Extracted records

□ □ □ □ □ □ □

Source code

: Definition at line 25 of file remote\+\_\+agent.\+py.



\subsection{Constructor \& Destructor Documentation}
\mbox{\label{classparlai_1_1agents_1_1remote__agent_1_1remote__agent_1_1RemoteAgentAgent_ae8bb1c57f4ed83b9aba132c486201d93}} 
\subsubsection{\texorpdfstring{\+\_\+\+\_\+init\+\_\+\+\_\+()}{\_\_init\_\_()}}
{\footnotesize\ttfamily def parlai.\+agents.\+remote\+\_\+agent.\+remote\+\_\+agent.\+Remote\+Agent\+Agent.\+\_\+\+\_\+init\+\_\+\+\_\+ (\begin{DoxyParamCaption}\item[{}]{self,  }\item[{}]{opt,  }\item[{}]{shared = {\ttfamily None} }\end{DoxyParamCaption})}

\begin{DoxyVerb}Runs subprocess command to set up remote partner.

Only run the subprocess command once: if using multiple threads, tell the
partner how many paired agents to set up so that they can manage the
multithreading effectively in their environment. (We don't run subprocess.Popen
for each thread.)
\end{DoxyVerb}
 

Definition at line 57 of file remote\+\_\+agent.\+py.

□ □ □ □ □ □ □

Instructions to follow: Transcribe exactly, please, the lines from the one with "multithreading effectively in" to the last line of the entries above, ends included.

Finished exercise:
multithreading effectively in their environment. (We don't run subprocess.Popen
for each thread.)
\end{DoxyVerb}
 

Definition at line 57 of file remote\+\_\+agent.\+py.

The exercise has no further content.